Closed hoehermann closed 6 years ago

hoehermann commented 6 years ago

Hi

I am using flask to run a long-running task in the background. I now want to use flask-sockets to send progress updates to the user. Consider this example where queue is filled with progress updates as they become available:

@sockets.route('/progress')
def progress(ws):
    while not ws.closed:
        ws.send(queue.get())

In principle, this code is running fine, but the flask application is blocked until the handler returns. I see how this is consistent with flask's single process architecture, but I expect websockets to work asynchronously, too. I tried introducing an explicit thread like this:

@sockets.route('/progress')
def progress(ws):
    def target(ws,queue):
        while not ws.closed:
            ws.send(queue.get())
    threading.Thread(target=target, args=(ws, queue)).start()

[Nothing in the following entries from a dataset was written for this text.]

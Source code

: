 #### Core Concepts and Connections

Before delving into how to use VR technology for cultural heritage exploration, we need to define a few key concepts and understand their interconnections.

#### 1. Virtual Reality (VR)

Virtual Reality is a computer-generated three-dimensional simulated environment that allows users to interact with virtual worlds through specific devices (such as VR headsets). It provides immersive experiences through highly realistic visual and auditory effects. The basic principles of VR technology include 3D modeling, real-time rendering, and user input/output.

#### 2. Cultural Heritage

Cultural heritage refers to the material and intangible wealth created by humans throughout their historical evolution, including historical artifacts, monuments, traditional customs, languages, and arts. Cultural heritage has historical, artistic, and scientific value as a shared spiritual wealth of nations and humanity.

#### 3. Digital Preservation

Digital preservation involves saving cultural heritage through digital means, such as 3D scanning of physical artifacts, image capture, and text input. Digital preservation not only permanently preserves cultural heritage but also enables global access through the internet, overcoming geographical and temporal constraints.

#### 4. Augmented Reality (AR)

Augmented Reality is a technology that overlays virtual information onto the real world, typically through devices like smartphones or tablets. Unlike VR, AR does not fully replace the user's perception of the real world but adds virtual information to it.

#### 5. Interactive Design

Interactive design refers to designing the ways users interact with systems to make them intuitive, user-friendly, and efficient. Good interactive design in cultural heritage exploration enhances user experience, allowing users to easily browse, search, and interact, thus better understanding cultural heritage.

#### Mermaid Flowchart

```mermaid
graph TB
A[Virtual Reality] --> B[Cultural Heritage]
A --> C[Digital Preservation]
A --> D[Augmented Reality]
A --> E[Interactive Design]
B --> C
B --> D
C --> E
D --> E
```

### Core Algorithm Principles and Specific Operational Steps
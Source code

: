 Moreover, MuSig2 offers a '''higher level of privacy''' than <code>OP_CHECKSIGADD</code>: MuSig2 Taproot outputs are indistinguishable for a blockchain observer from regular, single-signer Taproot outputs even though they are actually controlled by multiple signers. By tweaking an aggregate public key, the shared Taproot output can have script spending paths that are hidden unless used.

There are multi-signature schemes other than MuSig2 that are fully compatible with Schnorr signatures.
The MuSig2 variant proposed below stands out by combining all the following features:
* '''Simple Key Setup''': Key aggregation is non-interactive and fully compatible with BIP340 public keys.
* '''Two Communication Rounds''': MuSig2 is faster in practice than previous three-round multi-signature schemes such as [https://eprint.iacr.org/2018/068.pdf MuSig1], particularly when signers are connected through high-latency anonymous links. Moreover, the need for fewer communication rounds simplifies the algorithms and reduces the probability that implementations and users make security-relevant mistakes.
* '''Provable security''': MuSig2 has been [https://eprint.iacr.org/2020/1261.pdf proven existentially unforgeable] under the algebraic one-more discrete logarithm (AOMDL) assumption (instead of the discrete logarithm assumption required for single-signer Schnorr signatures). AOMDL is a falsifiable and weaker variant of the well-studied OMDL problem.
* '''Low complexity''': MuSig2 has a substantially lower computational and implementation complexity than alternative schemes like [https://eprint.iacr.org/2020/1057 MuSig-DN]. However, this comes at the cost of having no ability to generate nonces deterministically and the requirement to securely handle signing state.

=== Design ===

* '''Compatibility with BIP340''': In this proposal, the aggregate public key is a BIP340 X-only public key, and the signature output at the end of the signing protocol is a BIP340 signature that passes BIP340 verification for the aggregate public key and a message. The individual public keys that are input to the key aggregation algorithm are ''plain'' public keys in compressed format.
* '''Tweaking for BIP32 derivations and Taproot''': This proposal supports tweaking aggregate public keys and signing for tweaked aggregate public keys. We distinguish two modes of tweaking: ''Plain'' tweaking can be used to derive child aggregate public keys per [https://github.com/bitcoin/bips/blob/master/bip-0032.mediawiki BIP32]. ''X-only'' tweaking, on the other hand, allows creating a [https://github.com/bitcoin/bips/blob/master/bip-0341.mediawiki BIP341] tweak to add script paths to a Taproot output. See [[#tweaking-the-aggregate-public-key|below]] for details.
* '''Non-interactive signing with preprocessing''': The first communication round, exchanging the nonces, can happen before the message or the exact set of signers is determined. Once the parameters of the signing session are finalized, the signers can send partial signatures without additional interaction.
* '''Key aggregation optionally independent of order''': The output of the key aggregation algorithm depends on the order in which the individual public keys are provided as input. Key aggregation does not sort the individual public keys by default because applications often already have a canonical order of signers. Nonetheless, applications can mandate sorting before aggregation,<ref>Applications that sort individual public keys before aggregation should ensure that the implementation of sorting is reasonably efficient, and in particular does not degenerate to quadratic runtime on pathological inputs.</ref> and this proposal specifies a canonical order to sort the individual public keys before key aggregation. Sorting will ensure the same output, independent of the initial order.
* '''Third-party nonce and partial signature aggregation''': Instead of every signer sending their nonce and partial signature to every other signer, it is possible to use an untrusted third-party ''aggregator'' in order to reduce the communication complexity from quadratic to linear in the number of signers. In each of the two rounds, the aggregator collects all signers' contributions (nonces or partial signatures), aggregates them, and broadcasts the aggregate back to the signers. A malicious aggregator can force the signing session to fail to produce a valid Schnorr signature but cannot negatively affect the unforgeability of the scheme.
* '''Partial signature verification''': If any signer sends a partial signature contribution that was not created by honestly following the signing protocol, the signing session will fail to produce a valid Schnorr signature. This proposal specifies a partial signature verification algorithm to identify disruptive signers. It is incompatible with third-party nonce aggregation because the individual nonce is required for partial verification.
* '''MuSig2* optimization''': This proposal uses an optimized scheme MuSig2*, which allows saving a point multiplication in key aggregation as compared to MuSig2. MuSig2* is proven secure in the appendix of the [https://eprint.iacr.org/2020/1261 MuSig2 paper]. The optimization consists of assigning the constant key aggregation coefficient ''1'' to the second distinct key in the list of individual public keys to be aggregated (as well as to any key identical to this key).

Unfortunately, the thread dies with the exception WebSocketError: Socket is dead. It looks like the socket is closed by the server as soon as progress returns and is then considered dead, although it is still available in target's context.

Is sending from background threads unsupported or am I missing something? In case it is depending on the server used, I am using the pywsgi.WSGIServer as shown in the example code.

Kind regards

hoehermann commented 6 years ago

After digging further, I noticed #15 containing information regarding gunicorn, gevent and the chat example. It looks like a flask-sockets handler is already threaded implicitly using gevent, but I need to prevent premature handler return and allow switching to another thread explicitly by invoking gevent.sleep() like this:

@sockets.route('/progress')
def progress(ws):
    def target(ws,queue):
        while not ws.closed:
            ws.send(queue.get())
    threading.Thread(target=target, args=(ws, queue)).start()
    while not ws.closed:
        gevent.sleep(10)

It looks a bit backwards. Ideally, I'd like to block the execution until the socket is closed, but that would require to override the socket's on_close handler as mentioned here.